Some browser-wide commands require browser scope. Window/tab scopes may reject
commands that expose browser-wide data or act outside the granted scope.

| Command | Parameters | Description |
|---|---|---|
| `searchHistory` | optional `query`, `startTime`, `endTime`, `maxResults` | Search Chrome history. |
| `deleteHistory` | `url` | Delete a URL from history. |
| `searchBookmarks` | optional `query` | Search bookmarks. |
| `createBookmark` | optional `title`, `url`, `parentId` | Create a bookmark or folder. |
| `getBookmarkTree` | none | Return the full bookmark tree. |
| `download` | `url`; optional `filename`, `saveAs` | Start a browser download. |
| `getDownloads` | optional `queryInfo` | Search downloads. |
| `notify` | optional `title`, `message`, `iconUrl` | Create a Chrome notification. |

Examples:

```json
{"type":"searchHistory","query":"docs","maxResults":25}
{"type":"createBookmark","title":"Carrot","url":"https://carrotlabs.ai"}
{"type":"download","url":"https://example.com/file.pdf","filename":"file.pdf"}
```

## MCP

MCP clients can connect to any bridge instance's `/mcp` endpoint. For the
community-hosted instance:

```text
https://browser.carrotlabs.ai/mcp
```

Use the `claim_session` MCP tool with a user-generated pairing code, then call
the available MCP tools. MCP is a convenience interface for common commands;
the direct HTTP `/cmd` endpoint remains the canonical complete command surface.

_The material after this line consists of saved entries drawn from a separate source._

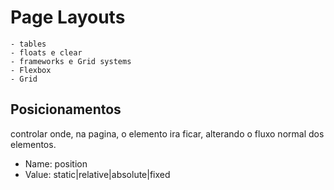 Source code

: # Page Layouts

    - tables
    - floats e clear
    - frameworks e Grid systems
    - Flexbox
    - Grid

## Posicionamentos

controlar onde, na pagina, o elemento ira ficar,
alterando o fluxo normal dos elementos.

- Name: position
- Value: static|relative|absolute|fixed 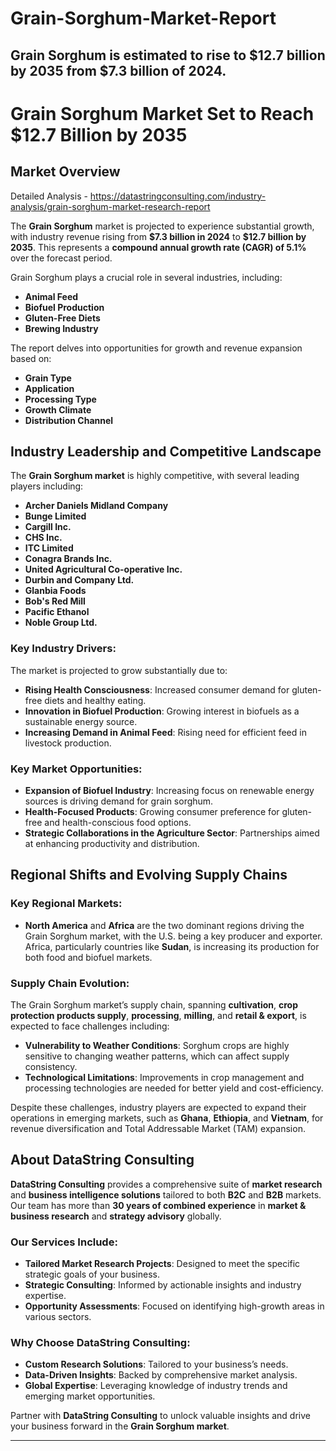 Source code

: # Grain-Sorghum-Market-Report
Grain Sorghum is estimated to rise to $12.7 billion by 2035 from $7.3 billion of 2024. 
---

# Grain Sorghum Market Set to Reach \$12.7 Billion by 2035

## Market Overview

Detailed Analysis - https://datastringconsulting.com/industry-analysis/grain-sorghum-market-research-report

The **Grain Sorghum** market is projected to experience substantial growth, with industry revenue rising from **\$7.3 billion in 2024** to **\$12.7 billion by 2035**. This represents a **compound annual growth rate (CAGR) of 5.1%** over the forecast period.

Grain Sorghum plays a crucial role in several industries, including:

* **Animal Feed**
* **Biofuel Production**
* **Gluten-Free Diets**
* **Brewing Industry**

The report delves into opportunities for growth and revenue expansion based on:

* **Grain Type**
* **Application**
* **Processing Type**
* **Growth Climate**
* **Distribution Channel**

## Industry Leadership and Competitive Landscape

The **Grain Sorghum market** is highly competitive, with several leading players including:

* **Archer Daniels Midland Company**
* **Bunge Limited**
* **Cargill Inc.**
* **CHS Inc.**
* **ITC Limited**
* **Conagra Brands Inc.**
* **United Agricultural Co-operative Inc.**
* **Durbin and Company Ltd.**
* **Glanbia Foods**
* **Bob's Red Mill**
* **Pacific Ethanol**
* **Noble Group Ltd.**

### Key Industry Drivers:

The market is projected to grow substantially due to:

* **Rising Health Consciousness**: Increased consumer demand for gluten-free diets and healthy eating.
* **Innovation in Biofuel Production**: Growing interest in biofuels as a sustainable energy source.
* **Increasing Demand in Animal Feed**: Rising need for efficient feed in livestock production.

### Key Market Opportunities:

* **Expansion of Biofuel Industry**: Increasing focus on renewable energy sources is driving demand for grain sorghum.
* **Health-Focused Products**: Growing consumer preference for gluten-free and health-conscious food options.
* **Strategic Collaborations in the Agriculture Sector**: Partnerships aimed at enhancing productivity and distribution.

## Regional Shifts and Evolving Supply Chains

### Key Regional Markets:

* **North America** and **Africa** are the two dominant regions driving the Grain Sorghum market, with the U.S. being a key producer and exporter. Africa, particularly countries like **Sudan**, is increasing its production for both food and biofuel markets.

### Supply Chain Evolution:

The Grain Sorghum market’s supply chain, spanning **cultivation**, **crop protection products supply**, **processing**, **milling**, and **retail & export**, is expected to face challenges including:

* **Vulnerability to Weather Conditions**: Sorghum crops are highly sensitive to changing weather patterns, which can affect supply consistency.
* **Technological Limitations**: Improvements in crop management and processing technologies are needed for better yield and cost-efficiency.

Despite these challenges, industry players are expected to expand their operations in emerging markets, such as **Ghana**, **Ethiopia**, and **Vietnam**, for revenue diversification and Total Addressable Market (TAM) expansion.

## About DataString Consulting

**DataString Consulting** provides a comprehensive suite of **market research** and **business intelligence solutions** tailored to both **B2C** and **B2B** markets. Our team has more than **30 years of combined experience** in **market & business research** and **strategy advisory** globally.

### Our Services Include:

* **Tailored Market Research Projects**: Designed to meet the specific strategic goals of your business.
* **Strategic Consulting**: Informed by actionable insights and industry expertise.
* **Opportunity Assessments**: Focused on identifying high-growth areas in various sectors.

### Why Choose DataString Consulting:

* **Custom Research Solutions**: Tailored to your business’s needs.
* **Data-Driven Insights**: Backed by comprehensive market analysis.
* **Global Expertise**: Leveraging knowledge of industry trends and emerging market opportunities.

Partner with **DataString Consulting** to unlock valuable insights and drive your business forward in the **Grain Sorghum market**.

---
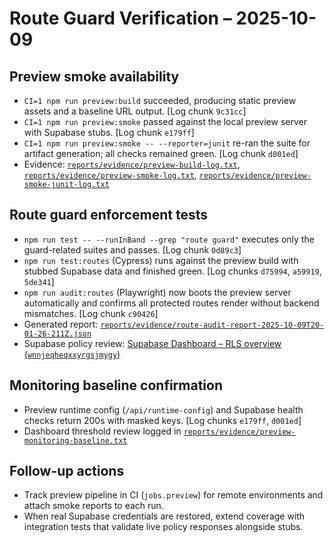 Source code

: # Route Guard Verification – 2025-10-09

## Preview smoke availability
- `CI=1 npm run preview:build` succeeded, producing static preview assets and a baseline URL output. [Log chunk `9c31cc`]
- `CI=1 npm run preview:smoke` passed against the local preview server with Supabase stubs. [Log chunk `e179ff`]
- `CI=1 npm run preview:smoke -- --reporter=junit` re-ran the suite for artifact generation; all checks remained green. [Log chunk `d001ed`]
- Evidence: [`reports/evidence/preview-build-log.txt`](./evidence/preview-build-log.txt), [`reports/evidence/preview-smoke-log.txt`](./evidence/preview-smoke-log.txt), [`reports/evidence/preview-smoke-junit-log.txt`](./evidence/preview-smoke-junit-log.txt)

## Route guard enforcement tests
- `npm run test -- --runInBand --grep "route guard"` executes only the guard-related suites and passes. [Log chunk `0d89c3`]
- `npm run test:routes` (Cypress) runs against the preview build with stubbed Supabase data and finished green. [Log chunks `d75994`, `a59919`, `5de341`]
- `npm run audit:routes` (Playwright) now boots the preview server automatically and confirms all protected routes render without backend mismatches. [Log chunk `c90426`]
- Generated report: [`reports/evidence/route-audit-report-2025-10-09T20-01-26-211Z.json`](./evidence/route-audit-report-2025-10-09T20-01-26-211Z.json)
- Supabase policy review: [Supabase Dashboard – RLS overview (`wnnjeqheqxxyrgsjmygy`)](https://app.supabase.com/project/wnnjeqheqxxyrgsjmygy/editor)

## Monitoring baseline confirmation
- Preview runtime config (`/api/runtime-config`) and Supabase health checks return 200s with masked keys. [Log chunks `e179ff`, `d001ed`]
- Dashboard threshold review logged in [`reports/evidence/preview-monitoring-baseline.txt`](./evidence/preview-monitoring-baseline.txt)

## Follow-up actions
- Track preview pipeline in CI (`jobs.preview`) for remote environments and attach smoke reports to each run.
- When real Supabase credentials are restored, extend coverage with integration tests that validate live policy responses alongside stubs.
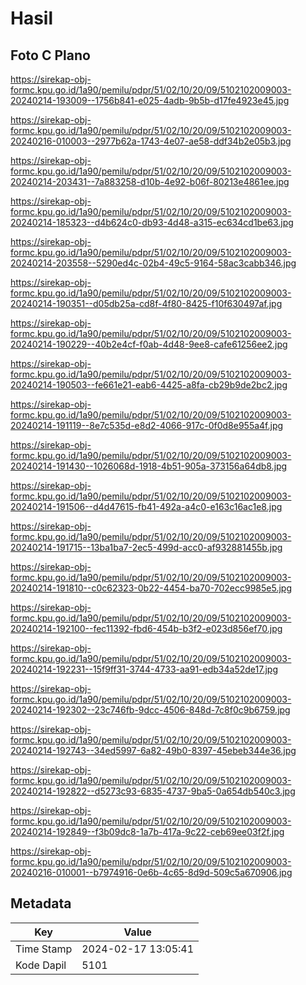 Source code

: # Hasil

## Foto C Plano

https://sirekap-obj-formc.kpu.go.id/1a90/pemilu/pdpr/51/02/10/20/09/5102102009003-20240214-193009--1756b841-e025-4adb-9b5b-d17fe4923e45.jpg

https://sirekap-obj-formc.kpu.go.id/1a90/pemilu/pdpr/51/02/10/20/09/5102102009003-20240216-010003--2977b62a-1743-4e07-ae58-ddf34b2e05b3.jpg

https://sirekap-obj-formc.kpu.go.id/1a90/pemilu/pdpr/51/02/10/20/09/5102102009003-20240214-203431--7a883258-d10b-4e92-b06f-80213e4861ee.jpg

https://sirekap-obj-formc.kpu.go.id/1a90/pemilu/pdpr/51/02/10/20/09/5102102009003-20240214-185323--d4b624c0-db93-4d48-a315-ec634cd1be63.jpg

https://sirekap-obj-formc.kpu.go.id/1a90/pemilu/pdpr/51/02/10/20/09/5102102009003-20240214-203558--5290ed4c-02b4-49c5-9164-58ac3cabb346.jpg

https://sirekap-obj-formc.kpu.go.id/1a90/pemilu/pdpr/51/02/10/20/09/5102102009003-20240214-190351--d05db25a-cd8f-4f80-8425-f10f630497af.jpg

https://sirekap-obj-formc.kpu.go.id/1a90/pemilu/pdpr/51/02/10/20/09/5102102009003-20240214-190229--40b2e4cf-f0ab-4d48-9ee8-cafe61256ee2.jpg

https://sirekap-obj-formc.kpu.go.id/1a90/pemilu/pdpr/51/02/10/20/09/5102102009003-20240214-190503--fe661e21-eab6-4425-a8fa-cb29b9de2bc2.jpg

https://sirekap-obj-formc.kpu.go.id/1a90/pemilu/pdpr/51/02/10/20/09/5102102009003-20240214-191119--8e7c535d-e8d2-4066-917c-0f0d8e955a4f.jpg

https://sirekap-obj-formc.kpu.go.id/1a90/pemilu/pdpr/51/02/10/20/09/5102102009003-20240214-191430--1026068d-1918-4b51-905a-373156a64db8.jpg

https://sirekap-obj-formc.kpu.go.id/1a90/pemilu/pdpr/51/02/10/20/09/5102102009003-20240214-191506--d4d47615-fb41-492a-a4c0-e163c16ac1e8.jpg

https://sirekap-obj-formc.kpu.go.id/1a90/pemilu/pdpr/51/02/10/20/09/5102102009003-20240214-191715--13ba1ba7-2ec5-499d-acc0-af932881455b.jpg

https://sirekap-obj-formc.kpu.go.id/1a90/pemilu/pdpr/51/02/10/20/09/5102102009003-20240214-191810--c0c62323-0b22-4454-ba70-702ecc9985e5.jpg

https://sirekap-obj-formc.kpu.go.id/1a90/pemilu/pdpr/51/02/10/20/09/5102102009003-20240214-192100--fec11392-fbd6-454b-b3f2-e023d856ef70.jpg

https://sirekap-obj-formc.kpu.go.id/1a90/pemilu/pdpr/51/02/10/20/09/5102102009003-20240214-192231--15f9ff31-3744-4733-aa91-edb34a52de17.jpg

https://sirekap-obj-formc.kpu.go.id/1a90/pemilu/pdpr/51/02/10/20/09/5102102009003-20240214-192302--23c746fb-9dcc-4506-848d-7c8f0c9b6759.jpg

https://sirekap-obj-formc.kpu.go.id/1a90/pemilu/pdpr/51/02/10/20/09/5102102009003-20240214-192743--34ed5997-6a82-49b0-8397-45ebeb344e36.jpg

https://sirekap-obj-formc.kpu.go.id/1a90/pemilu/pdpr/51/02/10/20/09/5102102009003-20240214-192822--d5273c93-6835-4737-9ba5-0a654db540c3.jpg

https://sirekap-obj-formc.kpu.go.id/1a90/pemilu/pdpr/51/02/10/20/09/5102102009003-20240214-192849--f3b09dc8-1a7b-417a-9c22-ceb69ee03f2f.jpg

https://sirekap-obj-formc.kpu.go.id/1a90/pemilu/pdpr/51/02/10/20/09/5102102009003-20240216-010001--b7974916-0e6b-4c65-8d9d-509c5a670906.jpg


## Metadata

| Key        | Value               |
| ---------- | ------------------- |
| Time Stamp | 2024-02-17 13:05:41 |
| Kode Dapil | 5101                |



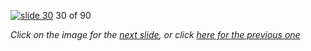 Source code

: [![slide 30](https://dl.dropboxusercontent.com/u/2977490/presentations/cookbook/30.jpg)](31.md)
30 of 90

_Click on the image for the [next slide](31.md), or click [here for the previous one](29.md)_ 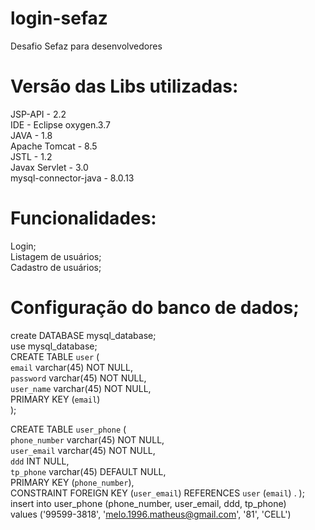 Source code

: # login-sefaz  
Desafio Sefaz para desenvolvedores  
  
# Versão das Libs utilizadas:  
JSP-API - 2.2  
IDE - Eclipse oxygen.3.7  
JAVA - 1.8  
Apache Tomcat - 8.5  
JSTL - 1.2  
Javax Servlet - 3.0  
mysql-connector-java - 8.0.13  
  
# Funcionalidades:  
Login;  
Listagem de usuários;  
Cadastro de usuários;  
  
# Configuração do banco de dados;  
create DATABASE mysql_database;  
use mysql_database;  
CREATE TABLE `user` (  
  `email` varchar(45) NOT NULL,  
  `password` varchar(45) NOT NULL,  
  `user_name` varchar(45) NOT NULL,  
  PRIMARY KEY (`email`)  
);  
  
CREATE TABLE `user_phone` (  
	`phone_number` varchar(45) NOT NULL,  
	`user_email` varchar(45) NOT NULL,  
  	`ddd` INT NULL,  
  	`tp_phone` varchar(45) DEFAULT NULL,  
  	PRIMARY KEY (`phone_number`),  
	CONSTRAINT FOREIGN KEY (`user_email`) REFERENCES `user` (`email`) . 
);  
insert into user_phone (phone_number, user_email, ddd, tp_phone)  
values ('99599-3818', 'melo.1996.matheus@gmail.com', '81', 'CELL')
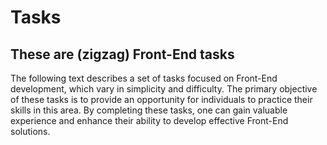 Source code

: # Tasks
## These are (zigzag) Front-End tasks 
The following text describes a set of tasks focused on Front-End development, which vary in simplicity and difficulty. The primary objective of these tasks is to provide an opportunity for individuals to practice their skills in this area. By completing these tasks, one can gain valuable experience and enhance their ability to develop effective Front-End solutions.

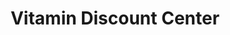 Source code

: ---
title: "Vitamin Discount Center"
url: /saint-petersburg/vitamin-discount-center/
shop: Nahrungsergänzung
---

## Extension and Legacy Routes

The Chrome extension connects to `GET /ws` by WebSocket. Older no-auth local
setups may use `GET /poll` and `POST /complete`; those legacy routes are not
available when auth is enabled. The extension also uses `POST /ping` for browser
registration/keepalive.

## Best Practices for Agents

- Read `/llms.txt` first for the compact flow, then `/api.md` for details.
- Always call `readPage` or `find` before interacting with page elements.
- Prefer `ref` IDs over selectors.
- Use `formInput` for form values; use `type` when simulated keystrokes matter.
- Use `fillContentEditable` for rich text editors.
- Respect the scope the user granted. Do not ask for broader scope unless the
  task truly needs it.
- Verify important actions by reading the page again.